-- Provided records --

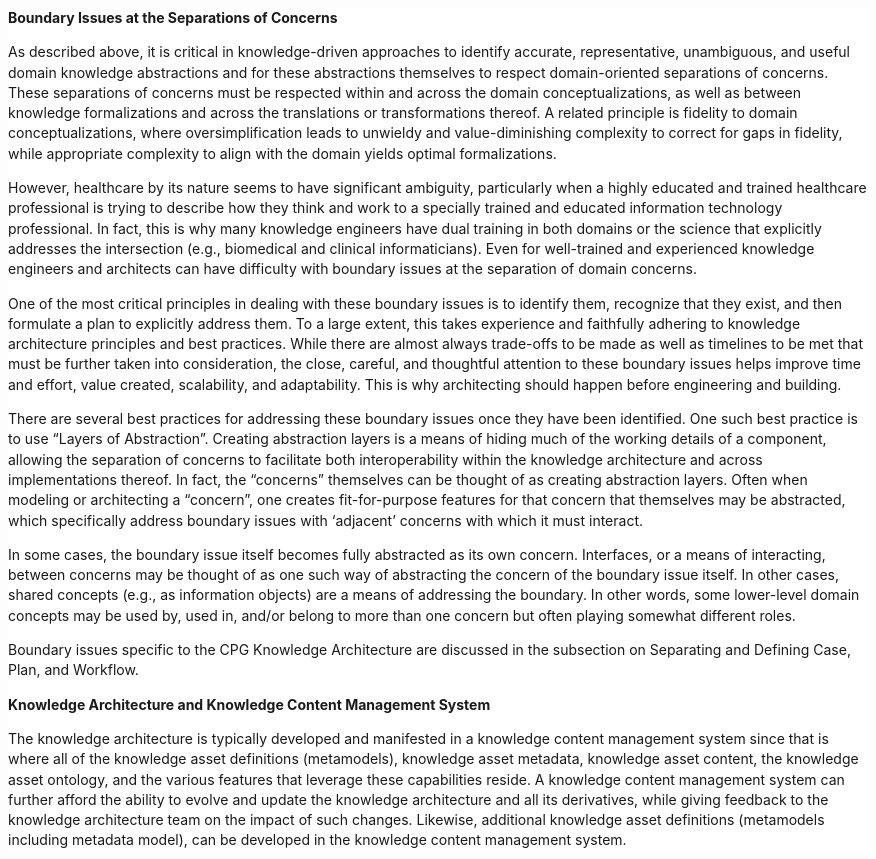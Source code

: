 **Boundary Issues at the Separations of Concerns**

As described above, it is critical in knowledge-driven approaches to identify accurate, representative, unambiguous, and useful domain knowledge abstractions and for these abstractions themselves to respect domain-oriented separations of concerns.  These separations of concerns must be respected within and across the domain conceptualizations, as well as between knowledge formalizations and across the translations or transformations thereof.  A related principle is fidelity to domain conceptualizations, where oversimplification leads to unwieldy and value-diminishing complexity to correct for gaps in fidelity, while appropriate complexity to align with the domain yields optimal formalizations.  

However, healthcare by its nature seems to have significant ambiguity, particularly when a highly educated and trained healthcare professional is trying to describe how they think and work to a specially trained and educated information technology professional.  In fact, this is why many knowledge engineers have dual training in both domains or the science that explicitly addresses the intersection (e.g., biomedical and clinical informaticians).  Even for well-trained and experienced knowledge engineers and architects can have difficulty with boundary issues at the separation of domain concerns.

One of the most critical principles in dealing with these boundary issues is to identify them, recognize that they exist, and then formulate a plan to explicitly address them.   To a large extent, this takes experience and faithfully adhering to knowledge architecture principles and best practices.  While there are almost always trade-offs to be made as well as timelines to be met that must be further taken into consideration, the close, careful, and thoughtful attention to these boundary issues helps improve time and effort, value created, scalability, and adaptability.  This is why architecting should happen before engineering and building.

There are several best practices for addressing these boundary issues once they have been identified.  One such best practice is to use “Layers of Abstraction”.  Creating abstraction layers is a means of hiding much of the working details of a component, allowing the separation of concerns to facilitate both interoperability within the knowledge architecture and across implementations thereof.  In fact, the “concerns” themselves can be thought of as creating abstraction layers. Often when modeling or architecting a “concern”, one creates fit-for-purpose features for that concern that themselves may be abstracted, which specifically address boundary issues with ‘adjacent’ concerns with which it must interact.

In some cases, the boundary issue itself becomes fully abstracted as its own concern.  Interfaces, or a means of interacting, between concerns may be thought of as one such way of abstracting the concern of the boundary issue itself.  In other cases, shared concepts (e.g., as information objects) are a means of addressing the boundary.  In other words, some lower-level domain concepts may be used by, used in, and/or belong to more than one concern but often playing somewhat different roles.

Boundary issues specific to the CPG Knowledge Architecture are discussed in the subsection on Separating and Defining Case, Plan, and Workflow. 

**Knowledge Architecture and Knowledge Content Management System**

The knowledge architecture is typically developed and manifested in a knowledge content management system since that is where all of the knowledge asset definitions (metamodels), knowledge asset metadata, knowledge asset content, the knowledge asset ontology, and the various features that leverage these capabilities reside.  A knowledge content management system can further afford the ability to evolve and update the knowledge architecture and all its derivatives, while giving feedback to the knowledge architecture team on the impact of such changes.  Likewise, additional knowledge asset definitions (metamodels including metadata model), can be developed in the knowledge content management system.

--

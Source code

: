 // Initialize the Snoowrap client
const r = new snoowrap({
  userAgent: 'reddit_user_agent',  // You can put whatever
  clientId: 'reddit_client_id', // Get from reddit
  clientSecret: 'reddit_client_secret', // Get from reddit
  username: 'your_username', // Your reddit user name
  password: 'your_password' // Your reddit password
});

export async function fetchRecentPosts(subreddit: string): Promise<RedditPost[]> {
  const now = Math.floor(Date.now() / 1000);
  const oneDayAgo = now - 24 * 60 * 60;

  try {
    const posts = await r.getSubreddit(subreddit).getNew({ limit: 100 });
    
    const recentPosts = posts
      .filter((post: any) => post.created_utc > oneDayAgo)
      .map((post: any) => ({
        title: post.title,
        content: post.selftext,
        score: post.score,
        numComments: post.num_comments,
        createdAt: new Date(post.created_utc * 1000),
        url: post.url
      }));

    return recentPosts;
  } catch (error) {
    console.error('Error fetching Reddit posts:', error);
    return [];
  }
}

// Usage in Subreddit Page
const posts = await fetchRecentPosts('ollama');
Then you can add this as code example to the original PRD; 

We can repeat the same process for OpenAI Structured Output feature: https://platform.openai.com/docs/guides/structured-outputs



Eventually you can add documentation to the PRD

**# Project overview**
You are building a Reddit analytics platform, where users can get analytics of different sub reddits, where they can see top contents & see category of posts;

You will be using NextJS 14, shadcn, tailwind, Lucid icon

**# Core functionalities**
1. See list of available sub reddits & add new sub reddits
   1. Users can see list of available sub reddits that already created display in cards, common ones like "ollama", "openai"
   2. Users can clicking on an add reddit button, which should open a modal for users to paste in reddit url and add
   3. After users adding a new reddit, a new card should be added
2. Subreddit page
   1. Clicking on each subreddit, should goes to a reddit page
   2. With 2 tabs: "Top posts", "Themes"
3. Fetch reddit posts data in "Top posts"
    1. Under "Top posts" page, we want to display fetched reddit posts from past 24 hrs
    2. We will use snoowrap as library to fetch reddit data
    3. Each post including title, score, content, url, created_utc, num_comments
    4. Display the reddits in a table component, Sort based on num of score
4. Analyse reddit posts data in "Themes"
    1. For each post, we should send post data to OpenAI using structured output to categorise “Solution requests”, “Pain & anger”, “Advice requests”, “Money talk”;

* * *

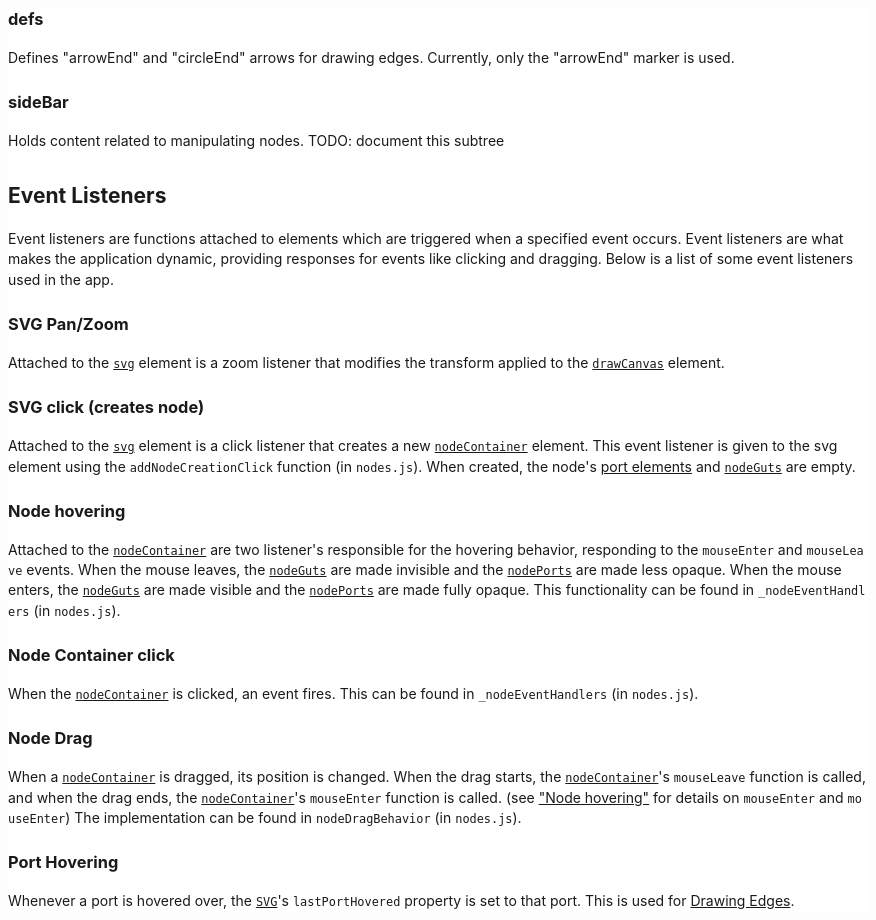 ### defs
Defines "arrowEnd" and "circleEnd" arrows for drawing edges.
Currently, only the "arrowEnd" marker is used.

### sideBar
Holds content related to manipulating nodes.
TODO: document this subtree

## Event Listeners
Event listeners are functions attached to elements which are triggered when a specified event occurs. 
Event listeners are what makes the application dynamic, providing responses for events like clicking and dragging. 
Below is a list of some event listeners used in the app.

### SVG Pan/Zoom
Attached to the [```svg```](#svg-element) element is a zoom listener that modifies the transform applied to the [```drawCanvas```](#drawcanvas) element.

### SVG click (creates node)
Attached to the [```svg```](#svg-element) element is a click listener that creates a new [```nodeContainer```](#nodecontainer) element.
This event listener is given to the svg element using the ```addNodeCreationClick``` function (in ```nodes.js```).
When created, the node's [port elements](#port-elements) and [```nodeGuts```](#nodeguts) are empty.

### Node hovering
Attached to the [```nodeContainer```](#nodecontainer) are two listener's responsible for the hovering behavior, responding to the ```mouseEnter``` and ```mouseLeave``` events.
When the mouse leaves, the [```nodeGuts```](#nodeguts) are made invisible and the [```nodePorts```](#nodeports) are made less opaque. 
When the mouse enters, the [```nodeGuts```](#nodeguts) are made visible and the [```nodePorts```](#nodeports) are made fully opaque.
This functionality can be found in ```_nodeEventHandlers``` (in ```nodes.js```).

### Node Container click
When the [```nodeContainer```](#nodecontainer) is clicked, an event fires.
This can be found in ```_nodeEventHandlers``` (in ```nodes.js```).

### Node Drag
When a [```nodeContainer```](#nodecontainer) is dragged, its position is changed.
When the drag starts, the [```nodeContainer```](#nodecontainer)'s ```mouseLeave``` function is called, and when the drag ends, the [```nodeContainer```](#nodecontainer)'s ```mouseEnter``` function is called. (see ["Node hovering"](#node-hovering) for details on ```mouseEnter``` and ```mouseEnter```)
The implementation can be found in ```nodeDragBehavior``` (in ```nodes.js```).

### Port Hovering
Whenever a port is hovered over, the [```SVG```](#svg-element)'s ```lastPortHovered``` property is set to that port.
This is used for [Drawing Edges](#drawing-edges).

-- Prompt --
Where the listing above has a line with "You are building", start there, and output every line exactly through the line with "2. Users can", which is also included.

-- Solution for this task --
You are building a Reddit analytics platform, where users can get analytics of different sub reddits, where they can see top contents & see category of posts;

You will be using NextJS 14, shadcn, tailwind, Lucid icon

**# Core functionalities**
1. See list of available sub reddits & add new sub reddits
   1. Users can see list of available sub reddits that already created display in cards, common ones like "ollama", "openai"
   2. Users can clicking on an add reddit button, which should open a modal for users to paste in reddit url and add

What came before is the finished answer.